Major version upgrades in practice

Crunchy Bridge aims to make it easy to perform major version upgrades. The available methods for scheduling and running the upgrade are outlined in this section. Note that testing your upgrade in a non-production environment before running it in production is extremely important, and is covered next.

Testing the upgrade

For any type of testing, we always recommend using a fork of your production cluster. This will give you a more accurate view of the test results than testing against a staging or development server, since these typically have smaller data sets.

Testing a major version upgrade on a fork of production gives a good estimate of the time needed to complete the upgrade process in production. This will help you determine how much time to allocate for your application maintenance window. Upgrading on a fork first also surfaces any issues that will arise during the upgrade process, allowing you to work through them in advance.

Once you have successfully upgraded a fork, you can point your development or staging application environment at the upgraded cluster. You should run your application's test suite against it, and follow whatever is your usual QA process to ensure that your application still functions correctly when connecting an upgraded cluster.

Info

Validating application compatibility in advance is critically important. PostgreSQL major version upgrades are generally one-way trips.

There is no easy way to roll back to a previous version if your application is not compatible. The upgrade process we use allows for a graceful landing for your cluster only if the upgrade itself does not succeed.
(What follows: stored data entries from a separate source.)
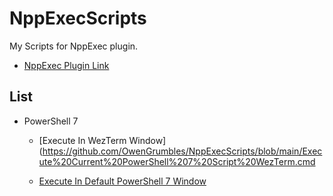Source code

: # NppExecScripts
My Scripts for NppExec plugin.
- [NppExec Plugin Link](https://github.com/d0vgan/nppexec)

## List
- PowerShell 7
    - [Execute In WezTerm Window](https://github.com/OwenGrumbles/NppExecScripts/blob/main/Execute%20Current%20PowerShell%207%20Script%20WezTerm.cmd

    - [Execute In Default PowerShell 7 Window](https://github.com/OwenGrumbles/NppExecScripts/blob/main/Execute%20PowerShell%207%20Script%20In%20Default%20Window.cmd)
      
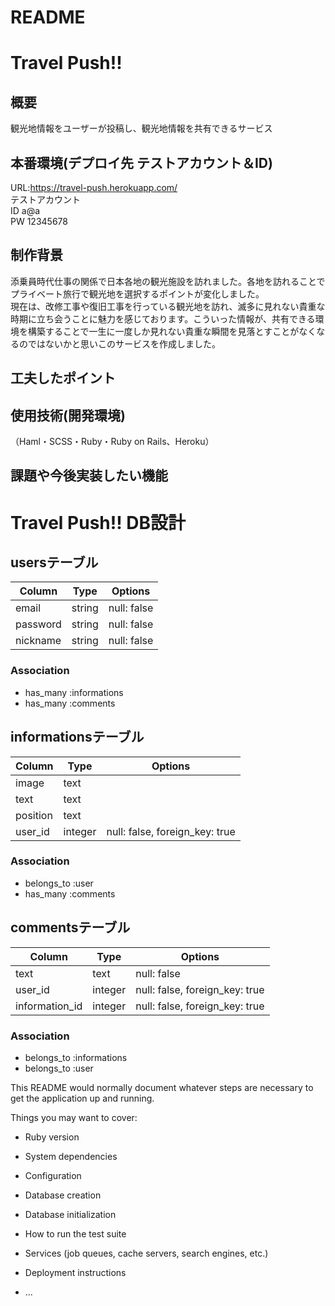 # README

# Travel Push!!
## 概要 
  観光地情報をユーザーが投稿し、観光地情報を共有できるサービス
## 本番環境(デプロイ先 テストアカウント＆ID)
  URL:https://travel-push.herokuapp.com/  
  テストアカウント  
  ID a@a  
  PW 12345678  
## 制作背景
  添乗員時代仕事の関係で日本各地の観光施設を訪れました。各地を訪れることでプライベート旅行で観光地を選択するポイントが変化しました。  
  現在は、改修工事や復旧工事を行っている観光地を訪れ、滅多に見れない貴重な時期に立ち会うことに魅力を感じております。こういった情報が、共有できる環境を構築することで一生に一度しか見れない貴重な瞬間を見落とすことがなくなるのではないかと思いこのサービスを作成しました。
## 工夫したポイント
## 使用技術(開発環境)
  （Haml・SCSS・Ruby・Ruby on Rails、Heroku）
## 課題や今後実装したい機能

# Travel Push!! DB設計
## usersテーブル
|Column|Type|Options|
|------|----|-------|
|email|string|null: false|
|password|string|null: false|
|nickname|string|null: false|
### Association
- has_many :informations
- has_many :comments

## informationsテーブル
|Column|Type|Options|
|------|----|-------|
|image|text||
|text|text||
|position|text||
|user_id|integer|null: false, foreign_key: true|
### Association
- belongs_to :user
- has_many :comments

## commentsテーブル
|Column|Type|Options|
|------|----|-------|
|text|text|null: false|
|user_id|integer|null: false, foreign_key: true|
|information_id|integer|null: false, foreign_key: true|
### Association
- belongs_to :informations
- belongs_to :user

This README would normally document whatever steps are necessary to get the
application up and running.

Things you may want to cover:

* Ruby version

* System dependencies

* Configuration

* Database creation

* Database initialization

* How to run the test suite

* Services (job queues, cache servers, search engines, etc.)

* Deployment instructions

* ...
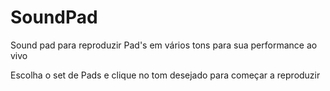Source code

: <h1 > SoundPad </h1>

<p>Sound pad para reproduzir Pad's em vários tons para sua performance ao vivo</p>
<p>Escolha o set de Pads e clique no tom desejado para começar a reproduzir</p>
Scheduling and running the upgrade

Major version upgrades can be run and managed via the cluster's dashboard or the CLI. Each method provides different options for managing the time at which the upgrade standby is actually upgraded and promoted.

Upgrades via the dashboard

When running a major version upgrade via the Dashboard, the actual upgrade and failover are done during active cluster's next maintenance window, as long as the upgrade standby has finished building by the time that maintenance window arrives. If no maintenance window is set, or if you click "Run Now," the upgrade will begin as soon as it is ready.

Upgrades via the CLI

Scheduling and running major version upgrades via the CLI allows for more fine-grained control over when the upgrade and failover happen.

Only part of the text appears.